प(Pa) =1 | फ(Pha)=2 | ब(Ba)=3 | भ(Bha)=4 | म(Ma)=5 |

य(Ya)=1 | र(Ra)=2 | ल(La)=3 | व(Va)=4 | श(Sha)=5 |

ष(Sha)=6 | स(Sa)=7 | ह(Ha)=8 | ळ(La)=9 |

The rule was any numeric sequence could be represented using the above table. Note that a single digit has multiple possible consonant values. So this flexibility allowed one to create meaningful word combinations that are easy to memorize, so this was a great mnemonic tool. One could create an infinite number of mnemonics to represent any numeric sequence using Katapayadi!

The name Katapayadi as you can see is derived from the consonants that have a value of 1 in the algorithm i.e. Ka, Ta, Pa, Ya.

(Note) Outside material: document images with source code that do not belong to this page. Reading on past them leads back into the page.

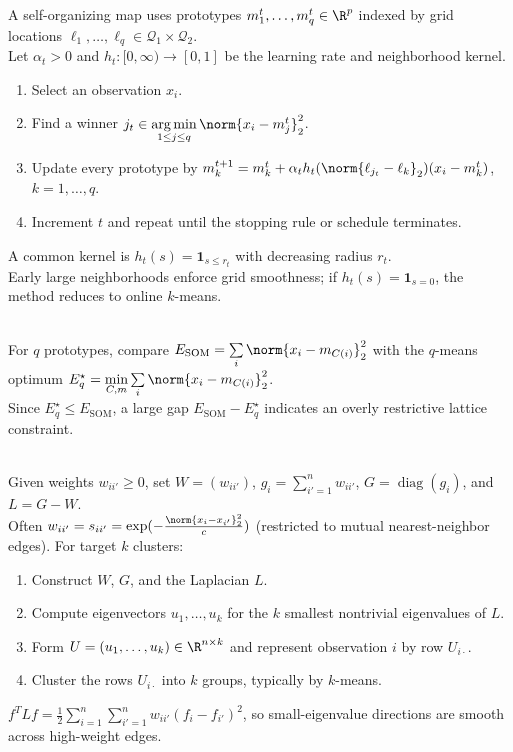 \begin{method} \label{meth:sl-self-organizing-map} \\
A self-organizing map uses prototypes $m_1^t,\ldots,m_q^t\in\R^p$ indexed by grid locations $\ell_1,\ldots,\ell_q\in\mathcal Q_1\times\mathcal Q_2$.\\
Let $\alpha_t>0$ and $h_t:[0,\infty)\to[0,1]$ be the learning rate and neighborhood kernel.
\begin{enumerate}[label=(\roman*)]
\setlength{\itemsep}{0pt}
\item Select an observation $x_i$.
\item Find a winner $j_t\in\operatorname*{arg\,min}\limits_{1\leq j\leq q}\norm{x_i-m_j^t}_2^2$.
\item Update every prototype by $m_k^{t+1}=m_k^t+\alpha_t h_t(\norm{\ell_{j_t}-\ell_k}_2)(x_i-m_k^t)$, $k=1,\ldots,q$.
\item Increment $t$ and repeat until the stopping rule or schedule terminates.
\end{enumerate}
A common kernel is $h_t(s)=\mathbf{1}_{s\leq r_t}$ with decreasing radius $r_t$.\\
Early large neighborhoods enforce grid smoothness; if $h_t(s)=\mathbf{1}_{s=0}$, the method reduces to online $k$-means.
\end{method}

\begin{remark} \label{rem:sl-som-reconstruction-check} \\
For $q$ prototypes, compare $E_{\mathrm{SOM}}=\sum\limits_i\norm{x_i-m_{C(i)}}_2^2$ with the $q$-means optimum $E_q^\star=\min\limits_{C,m}\sum\limits_i\norm{x_i-m_{C(i)}}_2^2$.\\
Since $E_q^\star\leq E_{\mathrm{SOM}}$, a large gap $E_{\mathrm{SOM}}-E_q^\star$ indicates an overly restrictive lattice constraint.
\end{remark}

\begin{method} \label{meth:sl-spectral-clustering} \\
Given weights $w_{ii'}\geq0$, set $W=(w_{ii'})$, $g_i=\sum\limits_{i'=1}^n w_{ii'}$, $G=\operatorname{diag}(g_i)$, and $L=G-W$.\\
Often $w_{ii'}=s_{ii'}=\exp(-\frac{\norm{x_i-x_{i'}}_2^2}{c})$ (restricted to mutual nearest-neighbor edges). For target $k$ clusters:
\begin{enumerate}[label=(\roman*)]
\setlength{\itemsep}{0pt}
\item Construct $W$, $G$, and the Laplacian $L$.
\item Compute eigenvectors $u_1,\ldots,u_k$ for the $k$ smallest nontrivial eigenvalues of $L$.
\item Form $U=(u_1,\ldots,u_k)\in\R^{n\times k}$ and represent observation $i$ by row $U_{i\cdot}$.
\item Cluster the rows $U_{i\cdot}$ into $k$ groups, typically by $k$-means.
\end{enumerate}
$f^TLf=\frac{1}{2}\sum\limits_{i=1}^n\sum\limits_{i'=1}^n w_{ii'}(f_i-f_{i'})^2$, so small-eigenvalue directions are smooth across high-weight edges.
\end{method}


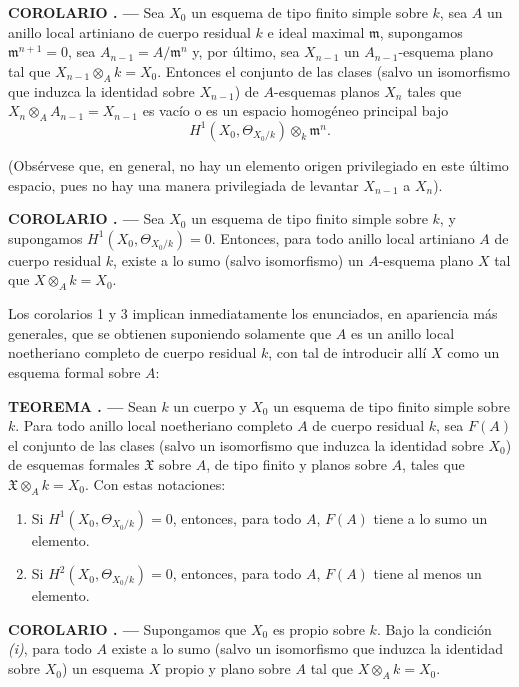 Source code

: \documentclass[11pt,twoside,openany]{book}
\numberwithin{equation}{section}
\newcommand{\src}[1]{%
  \phantomsection\hypertarget{src:#1}{}%
  \marginpar{\raggedleft\footnotesize\sffamily #1}%
}
\theoremstyle{plain}
\theoremstyle{definition}
\theoremstyle{remark}
\newcommand{\result}[2]{%
  \par\medskip\noindent\textbf{#1%
  \if\relax\detokenize{#2}\relax\else\space#2\fi. ---}\enspace
}
\newcommand{\FgaUnitKey}{frontmatter}
\renewcommand{\src}[1]{%
  \phantomsection\hypertarget{src:\FgaUnitKey:#1}{}%
  \marginpar{\raggedleft\footnotesize\sffamily #1}%
}
\theoremstyle{plain}
\theoremstyle{definition}
\theoremstyle{remark}
\begin{document}
\src{205}
\result{COROLARIO}{2} Sea $X_0$ un esquema de tipo finito simple sobre $k$, sea
$A$ un anillo local artiniano de cuerpo residual $k$ e ideal maximal
$\mathfrak m$, supongamos $\mathfrak m^{n+1}=0$, sea
$A_{n-1}=A/\mathfrak m^n$ y, por último, sea $X_{n-1}$ un
$A_{n-1}$-esquema plano tal que $X_{n-1}\otimes_A k=X_0$. Entonces el conjunto
de las clases (salvo un isomorfismo que induzca la identidad sobre $X_{n-1}$)
de $A$-esquemas planos $X_n$ tales que
$X_n\otimes_A A_{n-1}=X_{n-1}$ es vacío o es un espacio homogéneo principal
bajo
\[
  H^1(X_0,\Theta_{X_0/k})\otimes_k\mathfrak m^n.
\]

(Obsérvese que, en general, no hay un elemento origen privilegiado en este
último espacio, pues no hay una manera privilegiada de levantar $X_{n-1}$ a
$X_n$).

\result{COROLARIO}{3} Sea $X_0$ un esquema de tipo finito simple sobre $k$, y
supongamos $H^1(X_0,\Theta_{X_0/k})=0$. Entonces, para todo anillo local
artiniano $A$ de cuerpo residual $k$, existe a lo sumo (salvo isomorfismo) un
$A$-esquema plano $X$ tal que $X\otimes_A k=X_0$.

Los corolarios 1 y 3 implican inmediatamente los enunciados, en apariencia más
generales, que se obtienen suponiendo solamente que $A$ es un anillo local
noetheriano completo de cuerpo residual $k$, con tal de introducir allí $X$
como un esquema formal sobre $A$:

\result{TEOREMA}{9} Sean $k$ un cuerpo y $X_0$ un esquema de tipo finito simple
sobre $k$. Para todo anillo local noetheriano completo $A$ de cuerpo residual
$k$, sea $F(A)$ el conjunto de las clases (salvo un isomorfismo que induzca la
identidad sobre $X_0$) de esquemas formales $\mathfrak X$ sobre $A$, de tipo
finito y planos sobre $A$, tales que $\mathfrak X\otimes_A k=X_0$. Con estas
notaciones:
\begin{enumerate}
  \item[\textit{i.}] Si $H^1(X_0,\Theta_{X_0/k})=0$, entonces, para todo $A$,
    $F(A)$ tiene a lo sumo un elemento.
  \item[\textit{ii.}] Si $H^2(X_0,\Theta_{X_0/k})=0$, entonces, para todo $A$,
    $F(A)$ tiene al menos un elemento.
\end{enumerate}

\src{206}
\result{COROLARIO}{1} Supongamos que $X_0$ es propio sobre $k$. Bajo la
condición \textit{(i)}, para todo $A$ existe a lo sumo (salvo un isomorfismo que
induzca la identidad sobre $X_0$) un esquema $X$ propio y plano sobre $A$ tal
que $X\otimes_A k=X_0$.
\end{document}
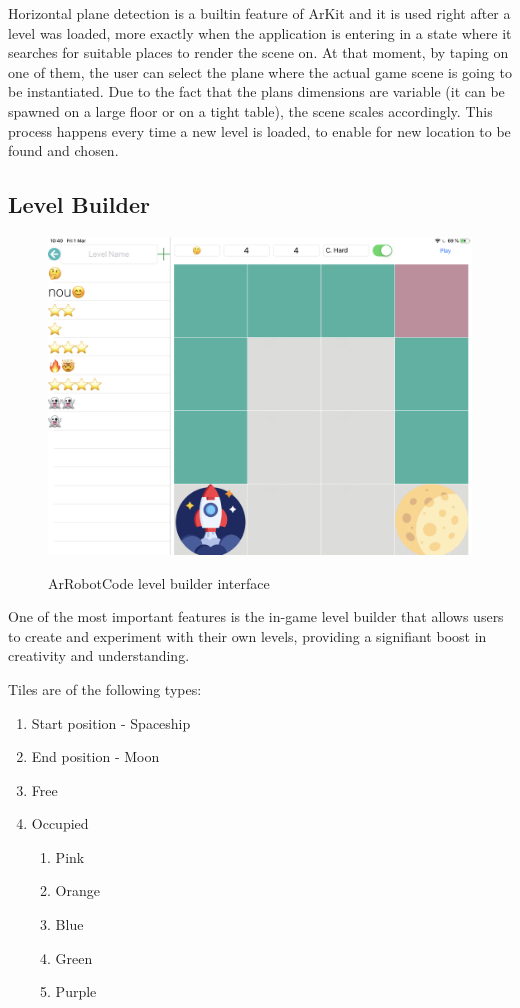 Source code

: \documentclass[12 pct]{report}
\begin{document}
Horizontal plane detection is a builtin feature of ArKit and it is used right after a level was loaded, more exactly when the application is entering in a state where it searches for suitable places to render the scene on. At that moment, by taping on one of them, the user can select the plane where the actual game scene is going to be instantiated. Due to the fact that the plans dimensions are variable (it can be spawned on a large floor or on a tight table), the scene scales accordingly. This process happens every time a new level is loaded, to enable for new location to be found and chosen.
\subsection*{Level Builder}
\begin{figure}[H]
\includegraphics[width=1.0\textwidth]{ArRobotCode3}
\centering
\label{fig:levelBuilder}
\caption{ArRobotCode level builder interface}
\end{figure}

One of the most important features is the in-game level builder that allows users to create and experiment with their own levels, providing a signifiant boost in creativity and understanding. 

Tiles are of the following types:
\begin{enumerate}
\item Start position - Spaceship
\item End position - Moon
\item Free
\item Occupied
\begin{enumerate}
\item Pink
\item Orange
\item Blue
\item Green
\item Purple
\end{enumerate}
\end{enumerate}
\end{document}
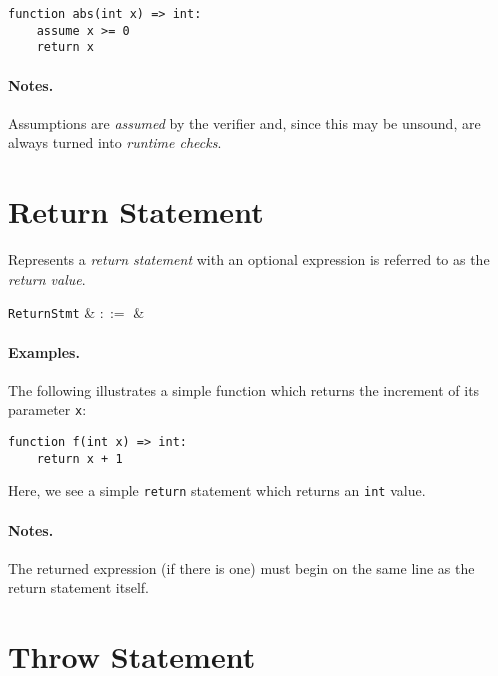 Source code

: \begin{lstlisting}
function abs(int x) => int:
    assume x >= 0
    return x
\end{lstlisting}

\paragraph{Notes.} Assumptions are {\em assumed} by the verifier and, since
this may be unsound, are always turned into {\em runtime checks}.


\section{Return Statement}

Represents a {\em return statement} with an optional expression is referred to as the {\em return value}.

\begin{syntax}
  \verb+ReturnStmt+ & $::=$ & \ \\
\end{syntax}

\paragraph{Examples.} The following illustrates a simple function
which returns the increment of its parameter \lstinline{x}:

\begin{lstlisting}
function f(int x) => int:
    return x + 1
\end{lstlisting}

Here, we see a simple \lstinline{return} statement which returns an \lstinline{int} value.

\paragraph{Notes.}  The returned expression (if there is one) must
begin on the same line as the return statement itself.


\section{Throw Statement}

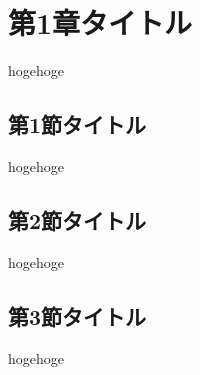 \chapter{第1章タイトル}
hogehoge

  \section{第1節タイトル}
  hogehoge

  \section{第2節タイトル}
  hogehoge

  \section{第3節タイトル}
  hogehoge
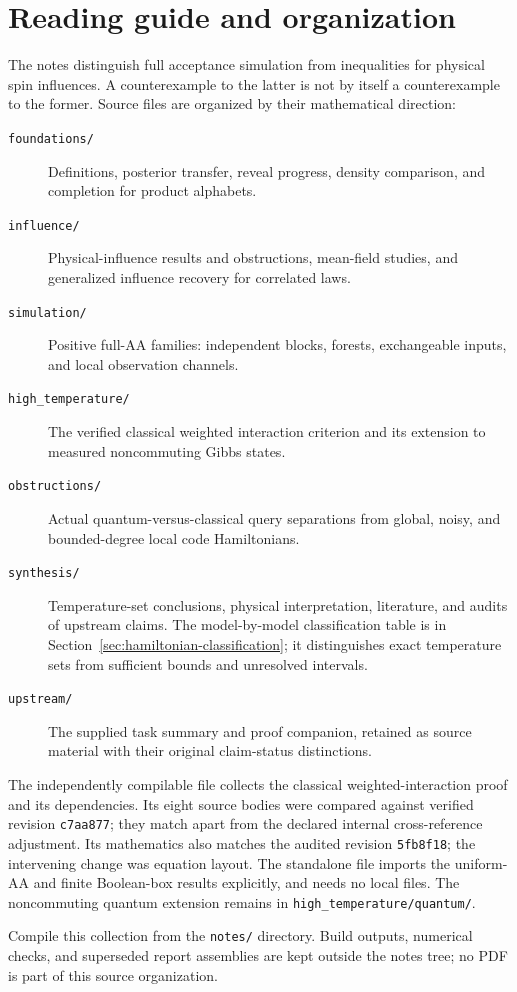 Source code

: \section*{Reading guide and organization}

The notes distinguish full acceptance simulation from inequalities for
physical spin influences. A counterexample to the latter is not by itself
a counterexample to the former. Source files are organized by their
mathematical direction:
\begin{description}
\item[\texttt{foundations/}] Definitions, posterior transfer, reveal
progress, density comparison, and completion for product alphabets.
\item[\texttt{influence/}] Physical-influence results and obstructions,
mean-field studies, and generalized influence recovery for correlated laws.
\item[\texttt{simulation/}] Positive full-AA families: independent
blocks, forests, exchangeable inputs, and local observation channels.
\item[\texttt{high\_temperature/}] The verified classical weighted
interaction criterion and its extension to measured noncommuting Gibbs
states.
\item[\texttt{obstructions/}] Actual quantum-versus-classical query
separations from global, noisy, and bounded-degree local code Hamiltonians.
\item[\texttt{synthesis/}] Temperature-set conclusions, physical
interpretation, literature, and audits of upstream claims.
The model-by-model classification table is in
Section~\ref{sec:hamiltonian-classification}; it distinguishes exact
temperature sets from sufficient bounds and unresolved intervals.
\item[\texttt{upstream/}] The supplied task summary and proof companion,
retained as source material with their original claim-status distinctions.
\end{description}

The independently compilable file
 collects the classical
weighted-interaction proof and its dependencies. Its eight source bodies
were compared against verified revision \texttt{c7aa877}; they match
apart from the declared internal cross-reference adjustment. Its
mathematics also matches the audited revision \texttt{5fb8f18}; the
intervening change was equation layout. The standalone file imports the
uniform-AA and finite Boolean-box results explicitly, and needs no local
\verb|| files. The noncommuting quantum extension remains in
\texttt{high\_temperature/quantum/}.

Compile this collection from the \texttt{notes/} directory. Build
outputs, numerical checks, and superseded report assemblies are kept
outside the notes tree; no PDF is part of this source organization.
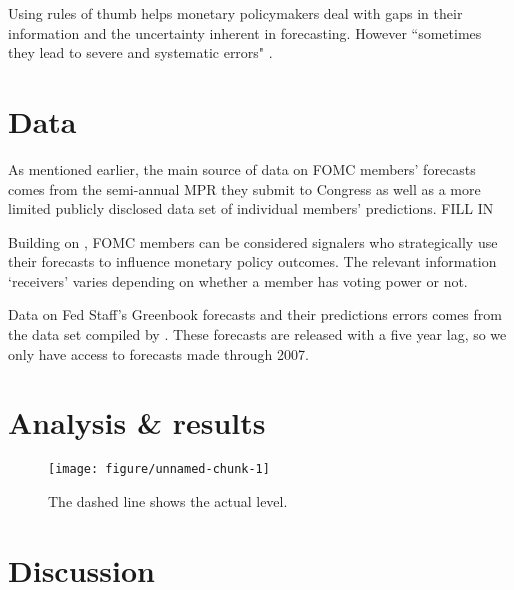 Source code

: \documentclass[a4paper]{article}\usepackage[]{graphicx}\usepackage[]{color}
\newenvironment{knitrout}{}{} %
\begin{document}
Using rules of thumb helps monetary policymakers deal with gaps in their information and the uncertainty inherent in forecasting.  However ``sometimes they lead to severe and systematic errors" \citep[][1124]{tverskykahneman1974}.

\section{Data}

As mentioned earlier, the main source of data on FOMC members' forecasts comes from the semi-annual MPR they submit to Congress as well as a more limited publicly disclosed data set of individual members' predictions. FILL IN

Building on \cite{Tillmann2011}, FOMC members can be considered signalers who strategically use their forecasts to influence monetary policy outcomes. The relevant information `receivers' varies depending on whether a member has voting power or not.  

Data on Fed Staff's Greenbook forecasts and their predictions errors comes from the data set compiled by \cite{gandrud2013does}. These forecasts are released with a five year lag, so we only have access to forecasts made through 2007.


\section{Analysis \& results}

\begin{figure}

\begin{knitrout}
\color{fgcolor}

{\centering \texttt{[image: figure/unnamed-chunk-1]} 

}



\end{knitrout}


{\scriptsize{The dashed line shows the actual level.}}

\end{figure}

\section*{Discussion}



\clearpage



\end{document}
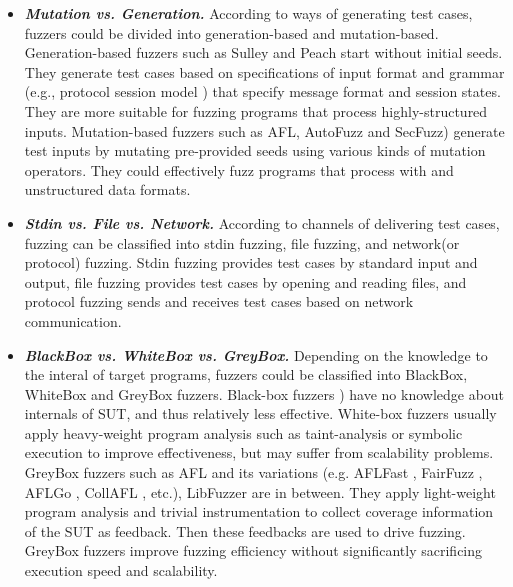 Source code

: \begin{itemize}
\item \textbf{\textit{Mutation vs. Generation.}} According to ways of generating test cases, fuzzers could be divided into generation-based and mutation-based. Generation-based fuzzers such as Sulley \cite{amini2013sulley} and Peach \cite{eddington2011peach} start without initial seeds. They generate test cases based on specifications of input format and grammar (e.g., protocol session model ) that specify message format and session states. They are more suitable for fuzzing programs that process highly-structured inputs. Mutation-based fuzzers such as AFL\cite{afl}, AutoFuzz \cite{gorbunov2010autofuzz} and SecFuzz\cite{tsankov2012secfuzz}) generate test inputs by mutating pre-provided seeds using various kinds of mutation operators. They could effectively fuzz programs that process with and unstructured data formats.
\item \textbf{\textit{Stdin vs. File vs. Network.}} According to channels of delivering test cases, fuzzing can be classified into stdin fuzzing, file fuzzing, and network(or protocol) fuzzing. Stdin fuzzing provides test cases by standard input and output, file fuzzing provides test cases by opening and reading files, and protocol fuzzing sends and receives test cases based on network communication. 
\item \textbf{\textit{BlackBox vs. WhiteBox vs. GreyBox.}} Depending on the knowledge to the interal of target programs, fuzzers could be classified into BlackBox, WhiteBox and GreyBox fuzzers. Black-box fuzzers \cite{ amini2013sulley} \cite{eddington2011peach} \cite{gascon2015pulsar}) have no knowledge about internals of SUT, and thus relatively less effective. White-box fuzzers usually apply heavy-weight program analysis such as taint-analysis \cite{ganesh2009taint-white} \cite{wang2010taintscope} or symbolic execution \cite{stephens2016driller}  \cite{godefroid2012sage} to improve effectiveness, but may suffer from scalability problems. GreyBox fuzzers such as AFL \cite{afl} and its variations (e.g. AFLFast \cite{bohme2016aflfast}, FairFuzz \cite{fairfuzz}, AFLGo \cite{bohme2017aflgo}, CollAFL \cite{gancollafl}, etc.), LibFuzzer \cite{infrastructure2017libfuzzer} are in between. They apply light-weight program analysis and trivial instrumentation to collect coverage information of the SUT as feedback. Then these feedbacks are used to drive fuzzing. GreyBox fuzzers improve fuzzing efficiency without significantly sacrificing execution speed and scalability.
\end{itemize}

## Katapayadi as a mnemonic creating algorithm

गोपीभाग्यमधुव्रात-श्रुग्ङिशोदधिसन्धिग ॥

खलजीवितखाताव गलहालारसंधर ॥

The above is a verse that is written in praise of Krishna and it means

Oh Krishna, the fortune of the Gopis, the destoryer of daemon Madhu, protector of cattle, the one who ventured into the ocean-depths, destroyer of evildoers, one with plough on the shoulder and the bearer of nectar, may (you) protect (us)!

Please note that this is not an ancient hymn as many think, but a recent one probably composed by Bharati Krishna Tirthaji. However, what this hymn shows is the amazing power of the Katapayadi scheme when combined with the beautiful grammar of Sanskrit that makes creating great combinations of meaningful words.

By applying the Katapayadi scheme to the above verse and reversing the digits, we get the sequence *314159265358979324*. This is the value of pi to 17 decimal places with the last digit rounded off!! So, the beauty of the Katapayadi system is you can remember a large mathematical value as a hymn in praise of your favorite deity!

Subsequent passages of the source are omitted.